- **Brief**: Transcribe only the lines of the listing below from the one holding "thin tied relu r2 & tied" through the one holding "be Rubber, or", inclusive, without any change.

- **Material provided**:
*** Begin section ***

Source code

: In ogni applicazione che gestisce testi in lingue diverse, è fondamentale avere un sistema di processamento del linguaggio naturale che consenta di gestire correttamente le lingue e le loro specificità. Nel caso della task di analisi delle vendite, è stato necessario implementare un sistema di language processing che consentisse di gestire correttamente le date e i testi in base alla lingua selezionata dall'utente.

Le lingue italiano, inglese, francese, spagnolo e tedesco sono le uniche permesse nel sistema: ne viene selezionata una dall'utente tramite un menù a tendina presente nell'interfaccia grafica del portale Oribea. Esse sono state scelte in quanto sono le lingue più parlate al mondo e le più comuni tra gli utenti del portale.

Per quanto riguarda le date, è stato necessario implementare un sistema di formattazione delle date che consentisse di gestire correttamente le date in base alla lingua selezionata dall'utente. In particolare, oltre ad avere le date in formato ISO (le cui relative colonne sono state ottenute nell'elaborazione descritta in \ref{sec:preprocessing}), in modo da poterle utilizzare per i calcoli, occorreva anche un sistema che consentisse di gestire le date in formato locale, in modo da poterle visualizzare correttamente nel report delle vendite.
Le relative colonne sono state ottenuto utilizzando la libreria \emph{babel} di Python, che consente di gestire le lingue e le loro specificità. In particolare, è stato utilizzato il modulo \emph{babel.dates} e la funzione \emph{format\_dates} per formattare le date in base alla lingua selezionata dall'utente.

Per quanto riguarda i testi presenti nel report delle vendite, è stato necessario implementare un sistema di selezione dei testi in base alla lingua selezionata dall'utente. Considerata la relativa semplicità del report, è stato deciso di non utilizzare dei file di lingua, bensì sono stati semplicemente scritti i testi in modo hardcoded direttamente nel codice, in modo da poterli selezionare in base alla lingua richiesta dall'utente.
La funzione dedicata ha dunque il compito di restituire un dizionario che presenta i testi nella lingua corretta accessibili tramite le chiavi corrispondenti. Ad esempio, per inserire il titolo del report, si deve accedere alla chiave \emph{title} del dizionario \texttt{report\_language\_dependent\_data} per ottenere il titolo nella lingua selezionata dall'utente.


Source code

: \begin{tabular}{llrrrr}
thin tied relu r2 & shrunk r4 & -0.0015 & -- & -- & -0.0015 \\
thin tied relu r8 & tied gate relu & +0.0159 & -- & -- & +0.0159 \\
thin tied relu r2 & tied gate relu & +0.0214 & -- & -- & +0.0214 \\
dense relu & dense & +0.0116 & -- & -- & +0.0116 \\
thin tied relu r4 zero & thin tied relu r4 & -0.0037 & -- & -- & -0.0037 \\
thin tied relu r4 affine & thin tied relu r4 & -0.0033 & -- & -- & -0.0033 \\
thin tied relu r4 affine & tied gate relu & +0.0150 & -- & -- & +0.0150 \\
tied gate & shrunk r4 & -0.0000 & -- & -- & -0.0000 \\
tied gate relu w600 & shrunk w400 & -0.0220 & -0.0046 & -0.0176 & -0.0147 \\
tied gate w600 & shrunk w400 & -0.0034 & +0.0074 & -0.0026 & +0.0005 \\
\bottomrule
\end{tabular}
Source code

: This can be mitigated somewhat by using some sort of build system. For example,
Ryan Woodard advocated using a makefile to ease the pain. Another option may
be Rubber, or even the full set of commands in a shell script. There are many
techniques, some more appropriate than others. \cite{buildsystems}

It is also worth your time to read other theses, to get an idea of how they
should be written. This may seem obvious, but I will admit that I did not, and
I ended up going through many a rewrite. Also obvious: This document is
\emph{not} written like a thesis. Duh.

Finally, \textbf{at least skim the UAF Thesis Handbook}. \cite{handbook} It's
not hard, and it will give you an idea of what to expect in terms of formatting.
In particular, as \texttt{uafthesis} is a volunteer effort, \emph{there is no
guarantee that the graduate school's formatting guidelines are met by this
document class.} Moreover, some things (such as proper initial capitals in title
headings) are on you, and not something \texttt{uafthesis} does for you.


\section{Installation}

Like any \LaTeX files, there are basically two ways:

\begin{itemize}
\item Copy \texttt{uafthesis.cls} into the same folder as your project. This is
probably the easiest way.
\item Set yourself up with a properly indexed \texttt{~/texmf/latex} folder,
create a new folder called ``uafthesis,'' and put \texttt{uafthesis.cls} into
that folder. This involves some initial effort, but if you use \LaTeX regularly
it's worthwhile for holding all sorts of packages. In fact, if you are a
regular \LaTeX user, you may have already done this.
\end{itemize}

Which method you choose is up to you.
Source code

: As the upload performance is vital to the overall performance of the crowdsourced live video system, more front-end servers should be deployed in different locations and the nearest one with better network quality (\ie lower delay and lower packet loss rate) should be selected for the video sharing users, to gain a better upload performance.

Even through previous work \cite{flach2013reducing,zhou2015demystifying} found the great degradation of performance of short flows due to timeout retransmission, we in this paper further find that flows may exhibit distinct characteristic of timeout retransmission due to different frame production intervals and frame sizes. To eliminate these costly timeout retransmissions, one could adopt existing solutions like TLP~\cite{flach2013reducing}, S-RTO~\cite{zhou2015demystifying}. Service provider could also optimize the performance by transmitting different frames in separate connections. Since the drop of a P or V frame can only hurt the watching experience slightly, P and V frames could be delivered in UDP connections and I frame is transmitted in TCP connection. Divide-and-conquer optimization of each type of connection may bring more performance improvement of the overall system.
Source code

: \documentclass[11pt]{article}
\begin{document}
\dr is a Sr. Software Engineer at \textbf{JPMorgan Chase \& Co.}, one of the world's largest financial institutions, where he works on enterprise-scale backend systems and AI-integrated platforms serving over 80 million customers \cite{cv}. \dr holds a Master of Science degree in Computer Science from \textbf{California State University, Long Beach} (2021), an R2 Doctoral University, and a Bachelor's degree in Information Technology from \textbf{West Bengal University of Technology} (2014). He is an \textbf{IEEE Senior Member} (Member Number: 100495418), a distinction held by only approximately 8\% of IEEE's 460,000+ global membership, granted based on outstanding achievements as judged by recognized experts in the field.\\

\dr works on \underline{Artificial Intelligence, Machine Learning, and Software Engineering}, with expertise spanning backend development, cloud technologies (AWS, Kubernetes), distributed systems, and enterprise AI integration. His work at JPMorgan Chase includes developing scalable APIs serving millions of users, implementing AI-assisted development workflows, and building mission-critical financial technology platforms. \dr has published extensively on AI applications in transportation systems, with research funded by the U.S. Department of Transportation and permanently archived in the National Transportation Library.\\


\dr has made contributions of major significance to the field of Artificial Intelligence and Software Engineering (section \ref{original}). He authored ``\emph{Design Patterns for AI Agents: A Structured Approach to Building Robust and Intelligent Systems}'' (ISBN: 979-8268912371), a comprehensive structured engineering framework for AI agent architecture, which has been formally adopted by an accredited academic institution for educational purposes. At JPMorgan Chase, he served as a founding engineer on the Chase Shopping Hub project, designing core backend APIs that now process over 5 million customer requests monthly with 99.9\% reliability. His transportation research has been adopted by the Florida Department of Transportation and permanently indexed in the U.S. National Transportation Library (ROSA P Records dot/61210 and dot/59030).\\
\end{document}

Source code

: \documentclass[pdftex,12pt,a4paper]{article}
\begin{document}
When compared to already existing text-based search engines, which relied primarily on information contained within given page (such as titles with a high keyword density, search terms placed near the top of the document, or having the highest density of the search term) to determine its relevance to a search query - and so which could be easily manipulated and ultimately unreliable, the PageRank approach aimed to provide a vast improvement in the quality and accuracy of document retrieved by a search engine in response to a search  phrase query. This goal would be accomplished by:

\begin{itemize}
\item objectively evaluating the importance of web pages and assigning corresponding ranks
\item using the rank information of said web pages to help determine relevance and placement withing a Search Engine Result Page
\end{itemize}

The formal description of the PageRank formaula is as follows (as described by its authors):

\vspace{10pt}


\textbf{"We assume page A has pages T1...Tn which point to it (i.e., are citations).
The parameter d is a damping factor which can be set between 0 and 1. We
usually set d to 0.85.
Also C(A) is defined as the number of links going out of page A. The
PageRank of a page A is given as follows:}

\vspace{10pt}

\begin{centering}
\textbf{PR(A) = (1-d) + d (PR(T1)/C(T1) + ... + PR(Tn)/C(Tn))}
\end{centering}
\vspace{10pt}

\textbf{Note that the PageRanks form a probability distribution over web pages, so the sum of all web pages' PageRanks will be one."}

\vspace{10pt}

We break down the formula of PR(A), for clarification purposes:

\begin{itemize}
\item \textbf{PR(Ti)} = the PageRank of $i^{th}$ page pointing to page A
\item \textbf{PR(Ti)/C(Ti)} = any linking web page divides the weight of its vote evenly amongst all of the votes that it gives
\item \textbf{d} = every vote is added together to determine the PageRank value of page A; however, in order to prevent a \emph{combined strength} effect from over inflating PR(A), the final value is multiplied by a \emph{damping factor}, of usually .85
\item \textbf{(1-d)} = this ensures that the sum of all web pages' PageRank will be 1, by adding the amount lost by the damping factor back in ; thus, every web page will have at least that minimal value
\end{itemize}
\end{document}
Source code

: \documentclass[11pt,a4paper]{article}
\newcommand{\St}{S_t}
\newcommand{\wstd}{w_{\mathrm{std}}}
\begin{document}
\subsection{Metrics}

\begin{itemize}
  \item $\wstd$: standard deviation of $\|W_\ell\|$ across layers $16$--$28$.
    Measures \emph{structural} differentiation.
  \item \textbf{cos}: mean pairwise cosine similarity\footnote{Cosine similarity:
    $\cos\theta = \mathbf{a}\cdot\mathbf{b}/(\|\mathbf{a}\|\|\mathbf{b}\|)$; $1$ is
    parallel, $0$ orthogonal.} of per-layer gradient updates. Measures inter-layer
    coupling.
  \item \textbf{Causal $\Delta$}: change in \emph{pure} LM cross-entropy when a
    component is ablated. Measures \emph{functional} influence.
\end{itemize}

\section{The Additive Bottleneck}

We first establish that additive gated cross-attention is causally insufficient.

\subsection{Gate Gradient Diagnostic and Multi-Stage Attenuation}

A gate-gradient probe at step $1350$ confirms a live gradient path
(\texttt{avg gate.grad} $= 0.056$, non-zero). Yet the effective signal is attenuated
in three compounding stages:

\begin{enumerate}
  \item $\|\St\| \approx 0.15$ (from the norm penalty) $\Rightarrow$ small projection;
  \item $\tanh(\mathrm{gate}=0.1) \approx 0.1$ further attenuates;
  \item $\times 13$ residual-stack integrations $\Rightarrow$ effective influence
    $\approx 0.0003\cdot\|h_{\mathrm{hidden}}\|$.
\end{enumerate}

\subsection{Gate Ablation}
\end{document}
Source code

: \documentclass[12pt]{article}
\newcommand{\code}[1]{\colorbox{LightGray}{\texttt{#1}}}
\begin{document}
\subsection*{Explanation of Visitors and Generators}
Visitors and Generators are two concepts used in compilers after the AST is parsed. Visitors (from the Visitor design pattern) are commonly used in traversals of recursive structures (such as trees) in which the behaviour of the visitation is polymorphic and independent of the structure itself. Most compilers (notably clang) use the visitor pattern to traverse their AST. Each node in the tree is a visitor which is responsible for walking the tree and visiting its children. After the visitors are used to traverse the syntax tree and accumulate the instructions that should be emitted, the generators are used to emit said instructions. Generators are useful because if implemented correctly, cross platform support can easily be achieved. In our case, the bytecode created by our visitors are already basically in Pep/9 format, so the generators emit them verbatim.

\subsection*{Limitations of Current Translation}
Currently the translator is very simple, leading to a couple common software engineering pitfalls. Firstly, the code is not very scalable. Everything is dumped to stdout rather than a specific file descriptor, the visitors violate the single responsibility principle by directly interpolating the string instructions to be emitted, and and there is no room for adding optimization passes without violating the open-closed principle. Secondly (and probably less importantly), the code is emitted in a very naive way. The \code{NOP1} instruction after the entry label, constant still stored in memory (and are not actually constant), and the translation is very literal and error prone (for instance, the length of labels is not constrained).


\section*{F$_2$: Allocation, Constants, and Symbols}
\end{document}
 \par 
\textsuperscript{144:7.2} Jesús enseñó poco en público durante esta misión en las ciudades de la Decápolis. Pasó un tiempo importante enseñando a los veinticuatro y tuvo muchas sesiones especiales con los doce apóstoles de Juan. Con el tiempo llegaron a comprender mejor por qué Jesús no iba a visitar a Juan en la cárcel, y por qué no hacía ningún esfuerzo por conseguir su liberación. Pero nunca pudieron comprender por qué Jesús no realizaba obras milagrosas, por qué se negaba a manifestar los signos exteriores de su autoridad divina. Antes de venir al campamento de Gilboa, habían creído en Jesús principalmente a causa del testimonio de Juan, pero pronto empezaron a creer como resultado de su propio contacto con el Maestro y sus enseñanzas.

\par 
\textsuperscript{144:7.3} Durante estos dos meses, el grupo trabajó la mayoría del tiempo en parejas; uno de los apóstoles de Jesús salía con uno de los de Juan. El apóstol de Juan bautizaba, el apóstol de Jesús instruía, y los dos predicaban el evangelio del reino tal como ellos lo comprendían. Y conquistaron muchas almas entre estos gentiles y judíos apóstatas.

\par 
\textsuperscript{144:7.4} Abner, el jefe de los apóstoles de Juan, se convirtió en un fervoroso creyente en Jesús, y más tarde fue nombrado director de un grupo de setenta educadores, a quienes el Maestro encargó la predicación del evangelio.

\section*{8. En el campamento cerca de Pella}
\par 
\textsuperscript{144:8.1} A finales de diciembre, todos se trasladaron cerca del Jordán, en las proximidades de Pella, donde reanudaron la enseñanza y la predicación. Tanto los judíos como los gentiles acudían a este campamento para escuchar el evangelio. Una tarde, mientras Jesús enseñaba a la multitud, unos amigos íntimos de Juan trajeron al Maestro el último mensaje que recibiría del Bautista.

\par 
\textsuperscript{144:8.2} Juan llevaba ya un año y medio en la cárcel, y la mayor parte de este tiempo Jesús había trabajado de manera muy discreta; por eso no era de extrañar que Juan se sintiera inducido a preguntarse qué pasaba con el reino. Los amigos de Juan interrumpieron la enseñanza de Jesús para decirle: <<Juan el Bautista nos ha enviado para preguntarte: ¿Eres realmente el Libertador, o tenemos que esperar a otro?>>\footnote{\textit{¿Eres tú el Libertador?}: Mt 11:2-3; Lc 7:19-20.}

*** End section ***

- **Exercise response**:
thin tied relu r2 & tied gate relu & +0.0214 & -- & -- & +0.0214 \\
dense relu & dense & +0.0116 & -- & -- & +0.0116 \\
thin tied relu r4 zero & thin tied relu r4 & -0.0037 & -- & -- & -0.0037 \\
thin tied relu r4 affine & thin tied relu r4 & -0.0033 & -- & -- & -0.0033 \\
thin tied relu r4 affine & tied gate relu & +0.0150 & -- & -- & +0.0150 \\
tied gate & shrunk r4 & -0.0000 & -- & -- & -0.0000 \\
tied gate relu w600 & shrunk w400 & -0.0220 & -0.0046 & -0.0176 & -0.0147 \\
tied gate w600 & shrunk w400 & -0.0034 & +0.0074 & -0.0026 & +0.0005 \\
\bottomrule
\end{tabular}
Source code

: This can be mitigated somewhat by using some sort of build system. For example,
Ryan Woodard advocated using a makefile to ease the pain. Another option may
be Rubber, or even the full set of commands in a shell script. There are many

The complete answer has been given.